• [Activity]:
Lines before the one containing "這是*命運濃縮版*，是我們對" are left out; return that line and all lines after it, exactly, through the end of the records below.

• [Recorded data]:
————

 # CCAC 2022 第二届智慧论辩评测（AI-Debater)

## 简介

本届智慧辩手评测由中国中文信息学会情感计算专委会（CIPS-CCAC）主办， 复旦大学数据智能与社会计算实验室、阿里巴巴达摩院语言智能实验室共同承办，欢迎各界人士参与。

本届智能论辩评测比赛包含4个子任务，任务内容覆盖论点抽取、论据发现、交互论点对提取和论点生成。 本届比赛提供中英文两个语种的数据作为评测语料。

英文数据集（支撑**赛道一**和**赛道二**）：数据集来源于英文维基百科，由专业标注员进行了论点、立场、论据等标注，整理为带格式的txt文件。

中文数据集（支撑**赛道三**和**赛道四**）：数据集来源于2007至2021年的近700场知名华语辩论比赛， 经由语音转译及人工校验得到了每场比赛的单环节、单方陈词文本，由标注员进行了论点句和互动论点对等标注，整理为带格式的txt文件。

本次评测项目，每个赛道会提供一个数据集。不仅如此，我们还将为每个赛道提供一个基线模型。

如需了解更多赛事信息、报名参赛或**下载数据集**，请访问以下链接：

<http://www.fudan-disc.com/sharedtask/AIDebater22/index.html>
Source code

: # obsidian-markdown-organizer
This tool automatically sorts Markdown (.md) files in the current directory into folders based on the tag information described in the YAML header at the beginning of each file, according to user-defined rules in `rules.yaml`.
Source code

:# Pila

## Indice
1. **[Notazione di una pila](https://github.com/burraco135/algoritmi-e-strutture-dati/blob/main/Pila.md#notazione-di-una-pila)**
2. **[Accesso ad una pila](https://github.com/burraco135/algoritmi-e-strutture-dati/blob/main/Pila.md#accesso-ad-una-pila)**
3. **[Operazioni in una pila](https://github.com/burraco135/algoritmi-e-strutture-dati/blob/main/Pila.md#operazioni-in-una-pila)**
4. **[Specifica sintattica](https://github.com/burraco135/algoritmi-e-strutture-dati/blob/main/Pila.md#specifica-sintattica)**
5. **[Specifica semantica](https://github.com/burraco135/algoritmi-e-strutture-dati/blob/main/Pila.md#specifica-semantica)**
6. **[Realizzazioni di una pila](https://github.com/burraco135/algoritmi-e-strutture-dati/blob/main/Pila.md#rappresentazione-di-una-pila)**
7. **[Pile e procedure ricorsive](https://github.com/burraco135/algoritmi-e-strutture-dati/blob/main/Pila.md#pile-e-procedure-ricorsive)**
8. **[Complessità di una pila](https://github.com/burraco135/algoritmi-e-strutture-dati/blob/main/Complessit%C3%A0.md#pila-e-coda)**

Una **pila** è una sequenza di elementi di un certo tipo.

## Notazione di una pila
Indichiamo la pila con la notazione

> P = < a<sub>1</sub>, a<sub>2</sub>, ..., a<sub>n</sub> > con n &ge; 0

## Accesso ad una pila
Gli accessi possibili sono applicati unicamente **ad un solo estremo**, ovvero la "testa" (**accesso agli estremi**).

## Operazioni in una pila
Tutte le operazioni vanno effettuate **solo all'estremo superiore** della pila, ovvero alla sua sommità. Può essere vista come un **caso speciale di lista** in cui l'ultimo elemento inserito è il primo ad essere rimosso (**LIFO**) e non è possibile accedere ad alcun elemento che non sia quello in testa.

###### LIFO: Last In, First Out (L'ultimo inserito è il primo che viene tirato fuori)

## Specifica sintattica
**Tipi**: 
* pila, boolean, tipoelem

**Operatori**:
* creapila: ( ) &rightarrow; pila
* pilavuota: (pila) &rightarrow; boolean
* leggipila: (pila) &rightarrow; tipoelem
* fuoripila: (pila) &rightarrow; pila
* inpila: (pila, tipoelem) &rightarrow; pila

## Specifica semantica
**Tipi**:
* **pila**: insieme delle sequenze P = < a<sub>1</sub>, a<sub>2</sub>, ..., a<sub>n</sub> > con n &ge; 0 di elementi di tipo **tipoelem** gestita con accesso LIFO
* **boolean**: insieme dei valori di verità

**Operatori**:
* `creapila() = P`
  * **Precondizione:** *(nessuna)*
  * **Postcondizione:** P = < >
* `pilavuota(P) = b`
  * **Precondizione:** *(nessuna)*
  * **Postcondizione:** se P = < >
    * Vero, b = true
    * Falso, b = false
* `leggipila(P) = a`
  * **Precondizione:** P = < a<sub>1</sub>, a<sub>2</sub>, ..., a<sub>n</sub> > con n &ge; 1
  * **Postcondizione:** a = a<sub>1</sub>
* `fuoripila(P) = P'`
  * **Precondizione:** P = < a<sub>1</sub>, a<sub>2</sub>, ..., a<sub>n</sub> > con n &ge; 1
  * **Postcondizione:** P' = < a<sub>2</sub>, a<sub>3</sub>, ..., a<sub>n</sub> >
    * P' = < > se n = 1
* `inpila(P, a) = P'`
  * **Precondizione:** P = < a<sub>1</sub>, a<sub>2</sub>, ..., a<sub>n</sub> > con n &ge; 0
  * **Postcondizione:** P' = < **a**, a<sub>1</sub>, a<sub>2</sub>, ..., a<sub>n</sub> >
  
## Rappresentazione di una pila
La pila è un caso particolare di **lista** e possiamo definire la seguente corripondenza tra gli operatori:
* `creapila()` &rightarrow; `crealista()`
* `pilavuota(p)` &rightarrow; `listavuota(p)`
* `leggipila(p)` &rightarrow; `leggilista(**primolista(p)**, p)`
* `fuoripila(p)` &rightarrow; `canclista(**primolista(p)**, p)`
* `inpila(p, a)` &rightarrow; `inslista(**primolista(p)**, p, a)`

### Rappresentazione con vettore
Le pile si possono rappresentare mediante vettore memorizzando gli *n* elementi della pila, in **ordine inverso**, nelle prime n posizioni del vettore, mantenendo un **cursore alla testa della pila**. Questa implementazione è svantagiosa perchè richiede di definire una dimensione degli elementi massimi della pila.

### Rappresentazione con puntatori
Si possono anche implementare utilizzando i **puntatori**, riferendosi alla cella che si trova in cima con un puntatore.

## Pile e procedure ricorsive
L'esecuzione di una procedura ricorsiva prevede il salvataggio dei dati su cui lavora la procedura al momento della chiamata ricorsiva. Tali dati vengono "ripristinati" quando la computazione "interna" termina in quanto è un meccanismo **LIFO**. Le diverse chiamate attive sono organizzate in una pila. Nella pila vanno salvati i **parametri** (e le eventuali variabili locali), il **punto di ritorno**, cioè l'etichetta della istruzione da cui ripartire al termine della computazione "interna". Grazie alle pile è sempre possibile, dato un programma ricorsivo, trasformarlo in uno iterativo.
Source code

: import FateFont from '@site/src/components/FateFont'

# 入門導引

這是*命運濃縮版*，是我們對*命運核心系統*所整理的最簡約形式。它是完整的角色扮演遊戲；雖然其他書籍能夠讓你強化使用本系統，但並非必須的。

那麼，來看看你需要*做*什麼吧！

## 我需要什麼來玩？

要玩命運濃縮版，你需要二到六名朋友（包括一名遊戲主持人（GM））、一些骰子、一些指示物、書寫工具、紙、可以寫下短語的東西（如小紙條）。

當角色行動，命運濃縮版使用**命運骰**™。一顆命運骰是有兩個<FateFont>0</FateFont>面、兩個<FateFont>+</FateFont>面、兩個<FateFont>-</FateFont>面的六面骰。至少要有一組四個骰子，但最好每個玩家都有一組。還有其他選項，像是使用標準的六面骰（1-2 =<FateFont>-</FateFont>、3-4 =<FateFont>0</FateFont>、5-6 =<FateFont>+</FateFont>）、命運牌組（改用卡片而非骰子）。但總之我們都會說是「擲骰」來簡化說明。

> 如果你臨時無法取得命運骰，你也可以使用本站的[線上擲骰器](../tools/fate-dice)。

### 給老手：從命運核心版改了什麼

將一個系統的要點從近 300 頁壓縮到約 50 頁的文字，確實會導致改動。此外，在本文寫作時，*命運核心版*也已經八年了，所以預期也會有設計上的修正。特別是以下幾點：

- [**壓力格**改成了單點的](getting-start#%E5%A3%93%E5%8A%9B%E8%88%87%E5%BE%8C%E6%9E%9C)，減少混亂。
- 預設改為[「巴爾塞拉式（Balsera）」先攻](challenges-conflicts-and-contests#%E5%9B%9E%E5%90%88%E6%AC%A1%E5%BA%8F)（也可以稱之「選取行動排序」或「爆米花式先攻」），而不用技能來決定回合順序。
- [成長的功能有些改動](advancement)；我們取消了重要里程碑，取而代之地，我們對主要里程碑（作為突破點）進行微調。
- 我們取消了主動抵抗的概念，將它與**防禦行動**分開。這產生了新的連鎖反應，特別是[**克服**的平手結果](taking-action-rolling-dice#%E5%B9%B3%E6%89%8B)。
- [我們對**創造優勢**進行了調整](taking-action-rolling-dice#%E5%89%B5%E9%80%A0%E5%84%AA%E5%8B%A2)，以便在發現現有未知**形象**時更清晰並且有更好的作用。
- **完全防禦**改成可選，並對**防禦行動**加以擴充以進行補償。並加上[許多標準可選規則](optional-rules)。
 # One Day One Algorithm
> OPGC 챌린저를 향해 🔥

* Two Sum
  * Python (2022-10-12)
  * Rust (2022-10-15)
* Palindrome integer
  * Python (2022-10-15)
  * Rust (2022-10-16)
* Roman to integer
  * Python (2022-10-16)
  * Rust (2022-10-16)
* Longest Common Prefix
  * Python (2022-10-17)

————

• [Response to this exercise]:
這是*命運濃縮版*，是我們對*命運核心系統*所整理的最簡約形式。它是完整的角色扮演遊戲；雖然其他書籍能夠讓你強化使用本系統，但並非必須的。

那麼，來看看你需要*做*什麼吧！

## 我需要什麼來玩？

要玩命運濃縮版，你需要二到六名朋友（包括一名遊戲主持人（GM））、一些骰子、一些指示物、書寫工具、紙、可以寫下短語的東西（如小紙條）。

當角色行動，命運濃縮版使用**命運骰**™。一顆命運骰是有兩個<FateFont>0</FateFont>面、兩個<FateFont>+</FateFont>面、兩個<FateFont>-</FateFont>面的六面骰。至少要有一組四個骰子，但最好每個玩家都有一組。還有其他選項，像是使用標準的六面骰（1-2 =<FateFont>-</FateFont>、3-4 =<FateFont>0</FateFont>、5-6 =<FateFont>+</FateFont>）、命運牌組（改用卡片而非骰子）。但總之我們都會說是「擲骰」來簡化說明。

> 如果你臨時無法取得命運骰，你也可以使用本站的[線上擲骰器](../tools/fate-dice)。

### 給老手：從命運核心版改了什麼

將一個系統的要點從近 300 頁壓縮到約 50 頁的文字，確實會導致改動。此外，在本文寫作時，*命運核心版*也已經八年了，所以預期也會有設計上的修正。特別是以下幾點：

- [**壓力格**改成了單點的](getting-start#%E5%A3%93%E5%8A%9B%E8%88%87%E5%BE%8C%E6%9E%9C)，減少混亂。
- 預設改為[「巴爾塞拉式（Balsera）」先攻](challenges-conflicts-and-contests#%E5%9B%9E%E5%90%88%E6%AC%A1%E5%BA%8F)（也可以稱之「選取行動排序」或「爆米花式先攻」），而不用技能來決定回合順序。
- [成長的功能有些改動](advancement)；我們取消了重要里程碑，取而代之地，我們對主要里程碑（作為突破點）進行微調。
- 我們取消了主動抵抗的概念，將它與**防禦行動**分開。這產生了新的連鎖反應，特別是[**克服**的平手結果](taking-action-rolling-dice#%E5%B9%B3%E6%89%8B)。
- [我們對**創造優勢**進行了調整](taking-action-rolling-dice#%E5%89%B5%E9%80%A0%E5%84%AA%E5%8B%A2)，以便在發現現有未知**形象**時更清晰並且有更好的作用。
- **完全防禦**改成可選，並對**防禦行動**加以擴充以進行補償。並加上[許多標準可選規則](optional-rules)。
 # One Day One Algorithm
> OPGC 챌린저를 향해 🔥

* Two Sum
  * Python (2022-10-12)
  * Rust (2022-10-15)
* Palindrome integer
  * Python (2022-10-15)
  * Rust (2022-10-16)
* Roman to integer
  * Python (2022-10-16)
  * Rust (2022-10-16)
* Longest Common Prefix
  * Python (2022-10-17)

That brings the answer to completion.